The Head Hunter (originally titled The Head) is a 2018 American fantasy horror film directed by Jordan Downey, who also co-wrote, produced, and edited the film. It stars Norwegian actor Christopher Rygh as the title character, Cora Kaufman, and Aisha Ricketts. The film centers on the title character, who works as a bounty hunter for a local kingdom, all the while he awaits the eventual return of the creature responsible for the murder of his daughter.

Influenced by Jean-Jacques Annaud's 1981 film Quest for Fire, as well as The X-Files, and Tales From the Crypt television series, The Head Hunter was developed by Downey and Kevin Stewart, with the location in mind long before the film's story was eventually developed. The initial concept for the film later came about during a writer's retreat, in which the filmmakers had assembled and hosted at Stewart's family home in Soutelo Mourisco, a small village in Northern Portugal. Norwegian actor Christopher Rygh was cast as the leading role, in his feature-film debut, after filmmakers discovered him while searching a casting website. Principal photography later began in Bragança, Portugal, while additional scenes were shot in Norway, and Mammoth Lakes, California.

The Head Hunter first premiered at the Sitges Film Festival on October 6, 2018, as a part of the festival's "Panorama Fantàstic" section. While the film was screened at Sitges, and Nightmares Film Festival under the title The Head, but the title was later changed to The Head Hunter due to lukewarm reactions. The film would garner several awards and nominations at the various film festivals it was screened at, and received positive reviews from critics upon its release, with many praising the film's atmosphere, cinematography, and Rygh's performance.

Plot
In the Dark Ages, after the death of his daughter, a fierce warrior known simply as "The Father" begins amassing a gruesome collection of heads of monsters he stakes to the wall of his cabin. The Father lives alone in solitude; his only company is his horse Jakke. Most of his time is spent repairing his armor, setting traps for animals, visiting his daughter's grave, and using the blood and organs of monsters to create a healing potion that heals wounds almost instantly.
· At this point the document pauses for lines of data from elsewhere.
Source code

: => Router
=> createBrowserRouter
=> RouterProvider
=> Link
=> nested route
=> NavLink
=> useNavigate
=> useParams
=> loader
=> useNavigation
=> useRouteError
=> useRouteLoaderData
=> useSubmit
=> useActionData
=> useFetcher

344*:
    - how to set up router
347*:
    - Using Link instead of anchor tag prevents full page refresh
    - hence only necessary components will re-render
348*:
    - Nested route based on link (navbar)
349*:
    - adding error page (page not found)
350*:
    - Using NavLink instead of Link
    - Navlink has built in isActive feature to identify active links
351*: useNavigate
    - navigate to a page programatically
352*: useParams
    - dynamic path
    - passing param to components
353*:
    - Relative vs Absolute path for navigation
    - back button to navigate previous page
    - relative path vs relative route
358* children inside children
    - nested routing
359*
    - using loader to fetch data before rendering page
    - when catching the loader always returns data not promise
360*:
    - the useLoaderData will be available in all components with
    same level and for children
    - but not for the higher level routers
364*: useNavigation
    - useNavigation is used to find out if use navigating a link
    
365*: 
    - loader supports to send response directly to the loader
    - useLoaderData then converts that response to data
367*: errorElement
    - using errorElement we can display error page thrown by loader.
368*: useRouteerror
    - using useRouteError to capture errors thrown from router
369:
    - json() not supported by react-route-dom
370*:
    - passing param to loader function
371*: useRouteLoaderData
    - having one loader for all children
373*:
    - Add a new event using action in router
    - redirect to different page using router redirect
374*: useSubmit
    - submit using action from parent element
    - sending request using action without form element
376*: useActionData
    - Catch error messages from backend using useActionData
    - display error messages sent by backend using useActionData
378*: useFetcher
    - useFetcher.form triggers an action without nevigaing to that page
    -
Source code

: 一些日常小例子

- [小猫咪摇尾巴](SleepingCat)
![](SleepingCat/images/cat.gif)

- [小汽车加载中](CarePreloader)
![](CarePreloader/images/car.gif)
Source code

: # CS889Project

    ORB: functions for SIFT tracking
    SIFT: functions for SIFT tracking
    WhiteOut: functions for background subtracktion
The Father earns his living as a bounty hunter by hunting down the beasts that terrorize a nearby kingdom. Each time the kingdom has a new bounty, a large horn sounds off, and a new bounty is pinned to a large tree just outside the castle walls. Throughout he is shown taking the bounty, leaving to hunt down his target, then returning with the target's head which he pins to his wall.  Many of these hunts leave The Father wounded and maimed, forcing him to use the elixir to heal himself. During one such hunt, he returns on foot after Jakke is killed. Soon after making a grave for his companion and visiting his daughter’s grave, another bounty is posted. Much to his surprise, it is revealed to be the creature responsible for his daughter's death.

Traveling far north to an island, he finds the monster in a cave. After a hard battle he finally decapitates the monster and travels home to pay respects to his daughter. His victory is short-lived as one of his jars containing the elixir he left near his window is knocked over and spills over the creature's decapitated head, bringing it back to life. Discovering what transpired, The Father prepares to hunt down the revived creature as it searches for a new body.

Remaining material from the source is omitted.